La Cour constitutionnelle d’Afrique du Sud a rouvert jeudi la procédure de destitution du président Cyril Ramaphosa, relançant le scandale politique connu sous le nom de « Farmgate ». Les juges ont estimé que le Parlement avait agi illégalement fin 2022 en enterrant un rapport accablant sur l’affaire du vol présumé de plusieurs millions de dollars dans la ferme personnelle du chef de l’État.
À l’origine du litige, des allégations selon lesquelles près de quatre millions de dollars auraient été dérobés en 2020 dans la propriété privée de Ramaphosa, la réserve animalière Phala Phala. Un ancien responsable des renseignements avait déclenché la tempête. Le président a reconnu le cambriolage mais contesté fermement le montant avancé par ses accusateurs. Selon lui, les sommes provenaient de la vente de buffles et s’élevaient à environ 580 000 dollars. Il n’a jamais été inculpé. Pourtant, une commission parlementaire indépendante avait déjà estimé qu’il existait des preuves d’une possible violation de la Constitution, ouvrant la voie à une procédure d’impeachment.
L’affaire s’inscrit dans un climat politique explosif. En décembre 2022, une majorité parlementaire avait voté pour classer le rapport de la commission, protégeant ainsi Ramaphosa d’une mise en accusation. Saisie par le parti d’opposition Economic Freedom Fighters (EFF), rejoint plus tard par une autre petite formation, la Cour constitutionnelle vient de casser cette décision. Elle ordonne désormais aux députés de transmettre le document à un comité dédié à l’impeachment. Un camouflet cinglant pour un président qui avait jusqu’ici réussi à étouffer l’affaire.
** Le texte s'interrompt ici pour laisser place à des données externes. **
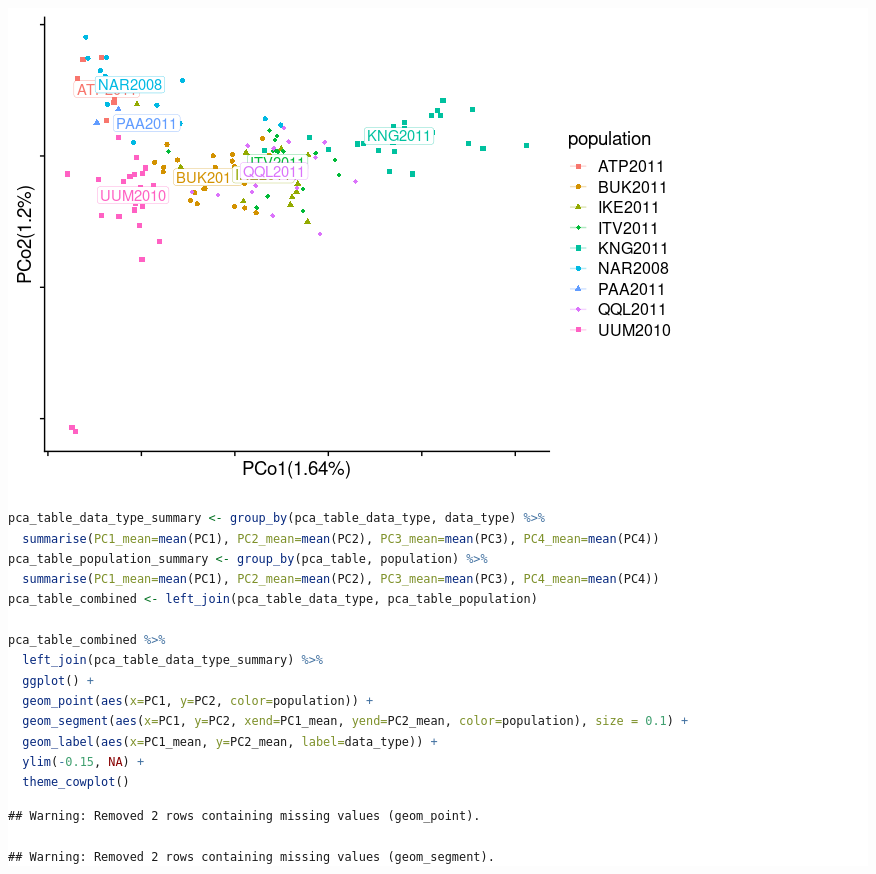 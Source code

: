 ![](pca_files/figure-gfm/unnamed-chunk-6-4.png)

``` r
pca_table_data_type_summary <- group_by(pca_table_data_type, data_type) %>%
  summarise(PC1_mean=mean(PC1), PC2_mean=mean(PC2), PC3_mean=mean(PC3), PC4_mean=mean(PC4))
pca_table_population_summary <- group_by(pca_table, population) %>%
  summarise(PC1_mean=mean(PC1), PC2_mean=mean(PC2), PC3_mean=mean(PC3), PC4_mean=mean(PC4))
pca_table_combined <- left_join(pca_table_data_type, pca_table_population)

pca_table_combined %>%
  left_join(pca_table_data_type_summary) %>%
  ggplot() +
  geom_point(aes(x=PC1, y=PC2, color=population)) +
  geom_segment(aes(x=PC1, y=PC2, xend=PC1_mean, yend=PC2_mean, color=population), size = 0.1) +
  geom_label(aes(x=PC1_mean, y=PC2_mean, label=data_type)) +
  ylim(-0.15, NA) +
  theme_cowplot()
```

    ## Warning: Removed 2 rows containing missing values (geom_point).

    ## Warning: Removed 2 rows containing missing values (geom_segment).
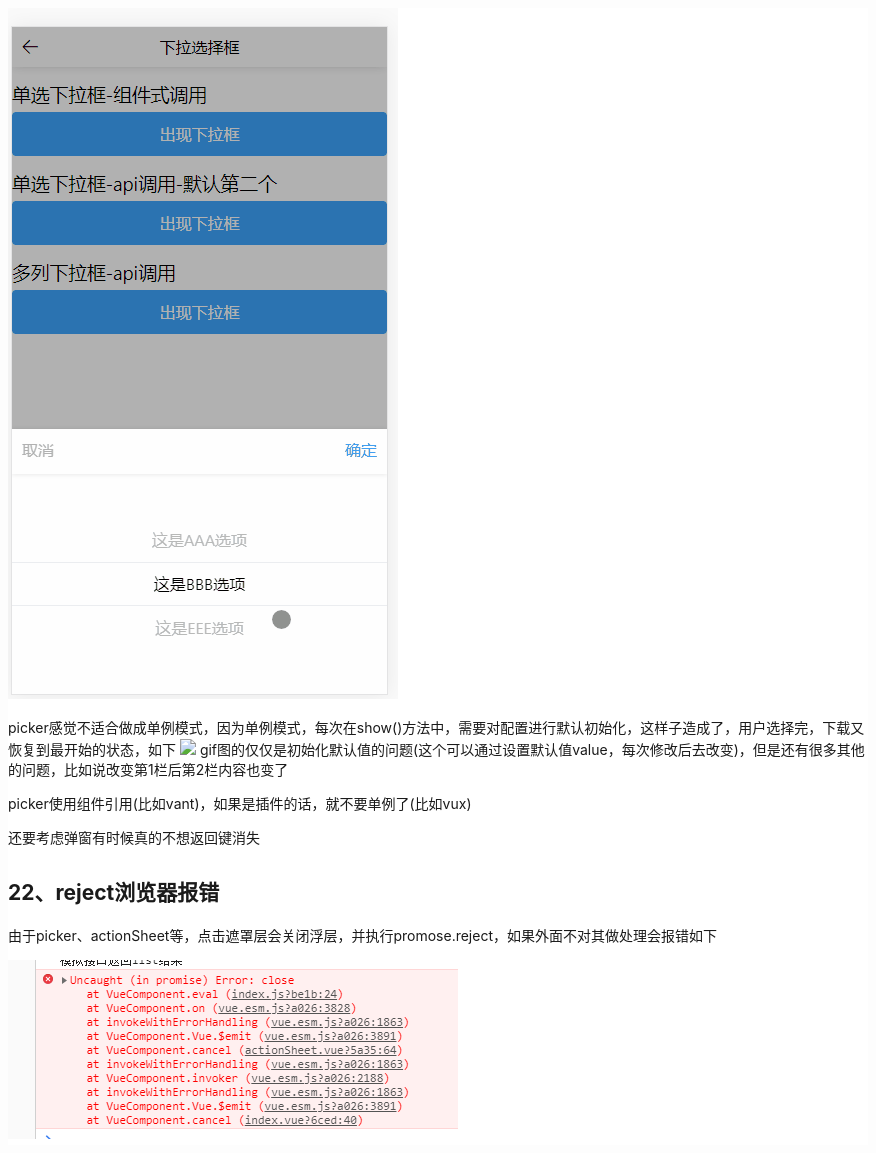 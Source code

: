 ![](./mdresource/picker-with-events.gif)

picker感觉不适合做成单例模式，因为单例模式，每次在show()方法中，需要对配置进行默认初始化，这样子造成了，用户选择完，下载又恢复到最开始的状态，如下
![](./mkresource/picker-init.gif)
gif图的仅仅是初始化默认值的问题(这个可以通过设置默认值value，每次修改后去改变)，但是还有很多其他的问题，比如说改变第1栏后第2栏内容也变了

picker使用组件引用(比如vant)，如果是插件的话，就不要单例了(比如vux)

还要考虑弹窗有时候真的不想返回键消失

## 22、reject浏览器报错
由于picker、actionSheet等，点击遮罩层会关闭浮层，并执行promose.reject，如果外面不对其做处理会报错如下

![](./mdresource/close-error.png)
L’opposition tient là une arme politique majeure. Le parti au pouvoir, l’African National Congress (ANC), a perdu sa majorité absolue aux élections de 2024 et gouverne aujourd’hui au sein d’une coalition fragile. Or, l’un de ses alliés, l’Alliance démocratique (DA), a déjà annoncé qu’il participerait pleinement à la procédure d’impeachment, tout en laissant le comité évaluer les preuves de manière indépendante. Ramaphosa pourrait survivre à cette nouvelle offensive, mais son autorité est directement menacée.
Ce revirement judiciaire intervient à un moment où l’Afrique du Sud peine à restaurer la confiance dans ses institutions. La fragilité de l’ANC, contraint de négocier au jour le jour avec ses partenaires de coalition, rend l’exécutif plus vulnérable qu’à n’importe quel moment depuis la fin de l’apartheid. Les détracteurs de Ramaphosa voient dans cette décision une occasion de tester la solidité de l’état de droit. Ses soutiens dénoncent, eux, une instrumentalisation politique de la justice.
Reste une question centrale : la procédure aboutira-t-elle ? Rien n’est moins sûr. L’ANC conserve une influence considérable au Parlement, et le parti EFF, bien que moteur de l’action judiciaire, reste minoritaire. Mais l’effet politique est déjà là. À moins d’un an d’échéances électorales locales sensibles, le « Farmgate » rappelle aux Sud-Africains que la promesse de transparence portée par Ramaphosa à son arrivée au pouvoir en 2018 n’a jamais été pleinement tenue. La vérité judiciaire, cette fois, pourrait bien rattraper le président.